> _EXERCISE_
Quote all of the data below exactly, please.
===============
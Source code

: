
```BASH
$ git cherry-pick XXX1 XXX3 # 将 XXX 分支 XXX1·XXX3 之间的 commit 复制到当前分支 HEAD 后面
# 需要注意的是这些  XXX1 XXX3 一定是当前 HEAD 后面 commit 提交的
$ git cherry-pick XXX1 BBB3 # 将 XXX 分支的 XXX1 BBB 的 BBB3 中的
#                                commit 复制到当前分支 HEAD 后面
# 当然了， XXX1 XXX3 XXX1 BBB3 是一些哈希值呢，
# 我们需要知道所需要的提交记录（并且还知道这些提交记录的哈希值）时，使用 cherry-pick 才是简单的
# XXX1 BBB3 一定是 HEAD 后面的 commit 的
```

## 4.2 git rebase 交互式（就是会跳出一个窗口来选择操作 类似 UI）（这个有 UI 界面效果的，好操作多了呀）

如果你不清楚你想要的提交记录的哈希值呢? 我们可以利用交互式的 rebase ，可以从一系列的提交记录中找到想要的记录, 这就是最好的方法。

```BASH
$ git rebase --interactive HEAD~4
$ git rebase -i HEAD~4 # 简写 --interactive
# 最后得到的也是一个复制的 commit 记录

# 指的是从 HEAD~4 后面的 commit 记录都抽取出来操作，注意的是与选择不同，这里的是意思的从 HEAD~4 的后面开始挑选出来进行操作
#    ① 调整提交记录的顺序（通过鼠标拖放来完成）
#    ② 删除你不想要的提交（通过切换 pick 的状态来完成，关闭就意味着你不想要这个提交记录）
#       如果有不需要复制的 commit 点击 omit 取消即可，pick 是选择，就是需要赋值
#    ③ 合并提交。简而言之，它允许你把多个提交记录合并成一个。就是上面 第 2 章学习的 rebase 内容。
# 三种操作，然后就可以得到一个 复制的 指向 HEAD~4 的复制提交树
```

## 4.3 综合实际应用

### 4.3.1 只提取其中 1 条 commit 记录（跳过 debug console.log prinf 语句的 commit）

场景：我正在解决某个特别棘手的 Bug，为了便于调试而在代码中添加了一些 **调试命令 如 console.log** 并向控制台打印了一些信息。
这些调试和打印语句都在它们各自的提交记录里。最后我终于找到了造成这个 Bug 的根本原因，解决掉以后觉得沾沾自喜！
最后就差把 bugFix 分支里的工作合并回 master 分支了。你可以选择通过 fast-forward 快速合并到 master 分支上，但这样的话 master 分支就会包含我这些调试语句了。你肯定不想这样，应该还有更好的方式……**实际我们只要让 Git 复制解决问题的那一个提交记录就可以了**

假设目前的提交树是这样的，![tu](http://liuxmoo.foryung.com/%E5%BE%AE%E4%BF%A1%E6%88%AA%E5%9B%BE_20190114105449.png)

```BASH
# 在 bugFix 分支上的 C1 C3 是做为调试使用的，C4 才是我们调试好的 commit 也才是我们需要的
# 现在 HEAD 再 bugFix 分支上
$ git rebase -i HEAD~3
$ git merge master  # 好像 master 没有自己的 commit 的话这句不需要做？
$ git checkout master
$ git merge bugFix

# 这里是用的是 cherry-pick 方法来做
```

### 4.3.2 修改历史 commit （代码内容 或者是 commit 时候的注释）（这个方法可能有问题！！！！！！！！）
===============
> _SOLUTION FOR THIS TASK_
Source code

:
```BASH
$ git cherry-pick XXX1 XXX3 # 将 XXX 分支 XXX1·XXX3 之间的 commit 复制到当前分支 HEAD 后面
# 需要注意的是这些  XXX1 XXX3 一定是当前 HEAD 后面 commit 提交的
$ git cherry-pick XXX1 BBB3 # 将 XXX 分支的 XXX1 BBB 的 BBB3 中的
#                                commit 复制到当前分支 HEAD 后面
# 当然了， XXX1 XXX3 XXX1 BBB3 是一些哈希值呢，
# 我们需要知道所需要的提交记录（并且还知道这些提交记录的哈希值）时，使用 cherry-pick 才是简单的
# XXX1 BBB3 一定是 HEAD 后面的 commit 的
```

## 4.2 git rebase 交互式（就是会跳出一个窗口来选择操作 类似 UI）（这个有 UI 界面效果的，好操作多了呀）

如果你不清楚你想要的提交记录的哈希值呢? 我们可以利用交互式的 rebase ，可以从一系列的提交记录中找到想要的记录, 这就是最好的方法。

```BASH
$ git rebase --interactive HEAD~4
$ git rebase -i HEAD~4 # 简写 --interactive
# 最后得到的也是一个复制的 commit 记录

# 指的是从 HEAD~4 后面的 commit 记录都抽取出来操作，注意的是与选择不同，这里的是意思的从 HEAD~4 的后面开始挑选出来进行操作
#    ① 调整提交记录的顺序（通过鼠标拖放来完成）
#    ② 删除你不想要的提交（通过切换 pick 的状态来完成，关闭就意味着你不想要这个提交记录）
#       如果有不需要复制的 commit 点击 omit 取消即可，pick 是选择，就是需要赋值
#    ③ 合并提交。简而言之，它允许你把多个提交记录合并成一个。就是上面 第 2 章学习的 rebase 内容。
# 三种操作，然后就可以得到一个 复制的 指向 HEAD~4 的复制提交树
```

## 4.3 综合实际应用

### 4.3.1 只提取其中 1 条 commit 记录（跳过 debug console.log prinf 语句的 commit）

场景：我正在解决某个特别棘手的 Bug，为了便于调试而在代码中添加了一些 **调试命令 如 console.log** 并向控制台打印了一些信息。
这些调试和打印语句都在它们各自的提交记录里。最后我终于找到了造成这个 Bug 的根本原因，解决掉以后觉得沾沾自喜！
最后就差把 bugFix 分支里的工作合并回 master 分支了。你可以选择通过 fast-forward 快速合并到 master 分支上，但这样的话 master 分支就会包含我这些调试语句了。你肯定不想这样，应该还有更好的方式……**实际我们只要让 Git 复制解决问题的那一个提交记录就可以了**

假设目前的提交树是这样的，![tu](http://liuxmoo.foryung.com/%E5%BE%AE%E4%BF%A1%E6%88%AA%E5%9B%BE_20190114105449.png)

```BASH
# 在 bugFix 分支上的 C1 C3 是做为调试使用的，C4 才是我们调试好的 commit 也才是我们需要的
# 现在 HEAD 再 bugFix 分支上
$ git rebase -i HEAD~3
$ git merge master  # 好像 master 没有自己的 commit 的话这句不需要做？
$ git checkout master
$ git merge bugFix

# 这里是用的是 cherry-pick 方法来做
```

### 4.3.2 修改历史 commit （代码内容 或者是 commit 时候的注释）（这个方法可能有问题！！！！！！！！）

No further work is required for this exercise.